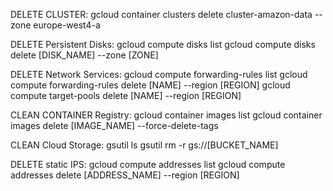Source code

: DELETE CLUSTER:
gcloud container clusters delete cluster-amazon-data --zone europe-west4-a

DELETE Persistent Disks:
gcloud compute disks list
gcloud compute disks delete [DISK_NAME] --zone [ZONE]

DELETE Network Services:
gcloud compute forwarding-rules list
gcloud compute forwarding-rules delete [NAME] --region [REGION]
gcloud compute target-pools delete [NAME] --region [REGION]

CLEAN CONTAINER Registry:
gcloud container images list
gcloud container images delete [IMAGE_NAME] --force-delete-tags

CLEAN Cloud Storage:
gsutil ls
gsutil rm -r gs://[BUCKET_NAME]

DELETE static IPS:
gcloud compute addresses list
gcloud compute addresses delete [ADDRESS_NAME] --region [REGION]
----------------------------------------
§ **TASK**
Among the entries above, find every line holding "REGION" and copy it.

§ **ANSWER SECTION**
gcloud compute forwarding-rules delete [NAME] --region [REGION]
gcloud compute target-pools delete [NAME] --region [REGION]
gcloud compute addresses delete [ADDRESS_NAME] --region [REGION]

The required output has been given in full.